Russia accused of ‘erasing Muslim heritage’ for restoring collapsing Crimean mosque
Russia has been accused of trying to “erase Crimean Muslim culture” by restoring a local mosque. However, workers at the site say they are saving the historic building from crumbling after years of neglect.
Many sites in the Crimean peninsula remain in poor condition because there were insufficient funds allocated for their upkeep and restoration during the years that the region was part of Ukraine. The Big Khan Mosque of the iconic Bakhchisaray Palace was no exception. However, not everyone was happy when Russia started working in January to prevent the 500-year-old building from collapsing.
On Sunday, Qatari network Al Jazeera published an article about the restoration process, entitled, “Is Russia attempting to erase Crimean Muslim culture?” The author of the piece, Moscow-based journalist Mansur Mirovalev, gave an overdramatic depiction of the construction site, comparing the mosque to a “bandaged patient.”
The article cited Ukrainian officials and the Tatar community’s self-proclaimed leaders, who chose to leave Crimea after it reunited with Russia in 2014. Those who were interviewed called the restoration a “part of Kremlin’s drive to reshape, ban and erase the cultural identity of Crimean Tatars.” A Crimean official during the Ukrainian rule, Edem Dudakov, claimed that “the palace will be lost; what they're building is a sham.”

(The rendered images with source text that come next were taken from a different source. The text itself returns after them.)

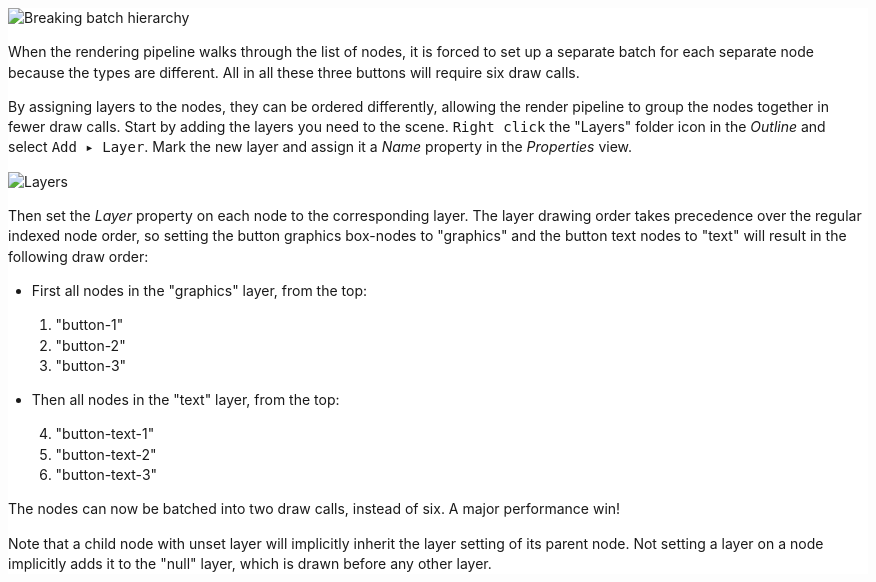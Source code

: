 ![Breaking batch hierarchy](../images/gui/break_batch.png)

When the rendering pipeline walks through the list of nodes, it is forced to set up a separate batch for each separate node because the types are different. All in all these three buttons will require six draw calls.

By assigning layers to the nodes, they can be ordered differently, allowing the render pipeline to group the nodes together in fewer draw calls. Start by adding the layers you need to the scene. <kbd>Right click</kbd> the "Layers" folder icon in the *Outline* and select <kbd>Add ▸ Layer</kbd>. Mark the new layer and assign it a *Name* property in the *Properties* view.

![Layers](../images/gui/layers.png)

Then set the *Layer* property on each node to the corresponding layer. The layer drawing order takes precedence over the regular indexed node order, so setting the button graphics box-nodes to "graphics" and the button text nodes to "text" will result in the following draw order:

* First all nodes in the "graphics" layer, from the top:

  1. "button-1"
  2. "button-2"
  3. "button-3"

* Then all nodes in the "text" layer, from the top:

  4. "button-text-1"
  5. "button-text-2"
  6. "button-text-3"

The nodes can now be batched into two draw calls, instead of six. A major performance win!

Note that a child node with unset layer will implicitly inherit the layer setting of its parent node. Not setting a layer on a node implicitly adds it to the "null" layer, which is drawn before any other layer.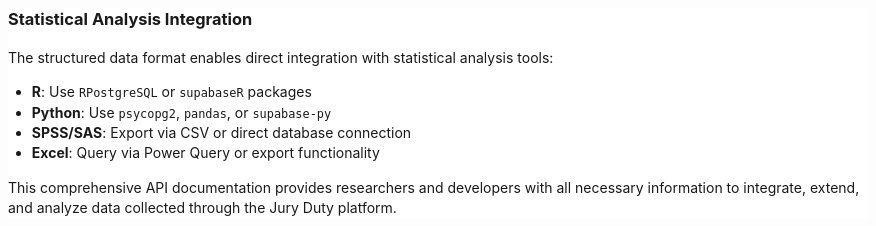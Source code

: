 ### Statistical Analysis Integration

The structured data format enables direct integration with statistical analysis tools:

- **R**: Use `RPostgreSQL` or `supabaseR` packages
- **Python**: Use `psycopg2`, `pandas`, or `supabase-py`  
- **SPSS/SAS**: Export via CSV or direct database connection
- **Excel**: Query via Power Query or export functionality

This comprehensive API documentation provides researchers and developers with all necessary information to integrate, extend, and analyze data collected through the Jury Duty platform.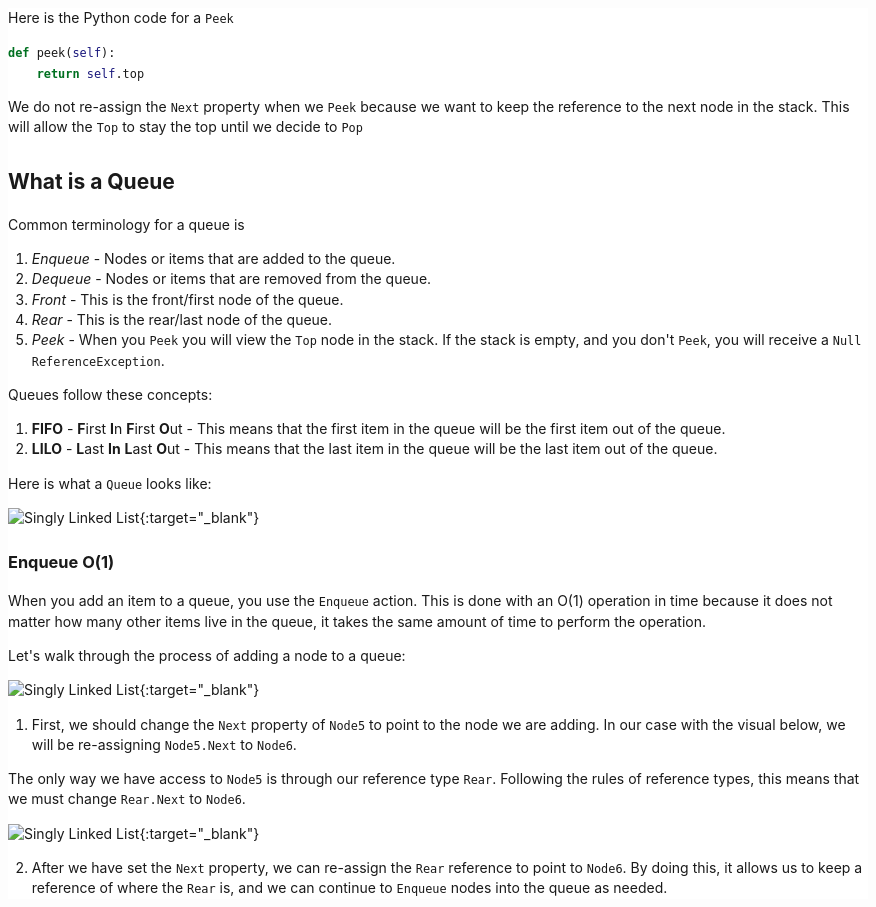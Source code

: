 Here is the Python code for a `Peek`

```python
def peek(self):
	return self.top
```

We do not re-assign the `Next` property when we `Peek` because we want to keep the reference
to the next node in the stack. This will allow the `Top` to stay the top until we decide to `Pop`

## What is a Queue

Common terminology for a queue is
1. *Enqueue* - Nodes or items that are added to the queue.
2. *Dequeue* - Nodes or items that are removed from the queue.
3. *Front* - This is the front/first node of the queue.
4. *Rear* - This is the rear/last node of the queue.
4. *Peek* - When you `Peek` you will view the `Top` node in the stack. If the stack is empty,
and you don't `Peek`, you will receive a `NullReferenceException`.

Queues follow these concepts:

1. **FIFO** - **F**irst **I**n **F**irst **O**ut - This means that the first item in the queue will be the first item out of the queue.
2. **LILO** - **L**ast **In** **L**ast **O**ut - This means that the last item in the queue will be the last item out of the queue.

Here is what a `Queue` looks like:

![Singly Linked List](assets/Queue.PNG){:target="_blank"}

### Enqueue O(1)
When you add an item to a queue, you use the `Enqueue` action. This is done with an O(1) operation in time because
it does not matter how many other items live in the queue, it takes the same amount of time to perform the operation.

Let's walk through the process of adding a node to a queue:

![Singly Linked List](assets/Enqueue1.PNG){:target="_blank"}

1. First, we should change the `Next` property of `Node5` to point to the node
we are adding. In our case with the visual below, we will be re-assigning `Node5.Next` to `Node6`.

The only way we have access to `Node5` is through our reference type `Rear`. Following the rules of reference types,
this means that we must change `Rear.Next` to `Node6`.


![Singly Linked List](assets/Enqueue2.PNG){:target="_blank"}

2. After we have set the `Next` property, we can re-assign the `Rear` reference to point to `Node6`.
By doing this, it allows us to keep a reference of where the `Rear` is, and we can continue to `Enqueue`
nodes into the queue as needed.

However, it seems more likely that the mosque would have been lost to history if the urgent restoration work did not start. The Big Khan Mosque was built in 1532 using wooden materials, which have not passed the test of time. RT Ruptly video agency has visited the site and examined the damaged tiles and dried out beams that were removed from the historic building – the wood was so fragile that it could be broken with bare hands.
The wooden beams “lost their bearing capacity completely,” Aleksandr Yasko, a construction supervisor for the ATTA company, which is carrying out the restoration, said. “They’re doty; damaged by timber beetle. A mycological examination was carried out and it established that the beams are all infected with fungi. It lives there, in 100 percent of the structural beams.”
Yasko emphasized that the historic building is treated with extreme care and showed the tiles that were removed from the roof of the mosque. “Not even a single piece of tile has disappeared. It’s all stored on the territory of the open-air museum as well as the rotten beams.”
Removing the roof tiles was “a very complicated job… as every piece had to go through the hands of several workers. Besides, it had to be taken down from the height of 13 meters,” he said. The mosque has been losing tiles for centuries because the roof, which was redesigned after the 1736 fire, turned out to be too steep. Yasko said that the historic shape of the Big Khan Mosque will remain unchanged after the restoration, but the newly-placed tiles will be equipped with a special fixing system that will prevent them from sliding.
The Big Khan Mosque wasn’t just in poor condition, it also posed a real danger to the people who visited the site. “According to my estimations, the roof would’ve simply collapsed in the next five years and people would’ve been killed,” the foreman said.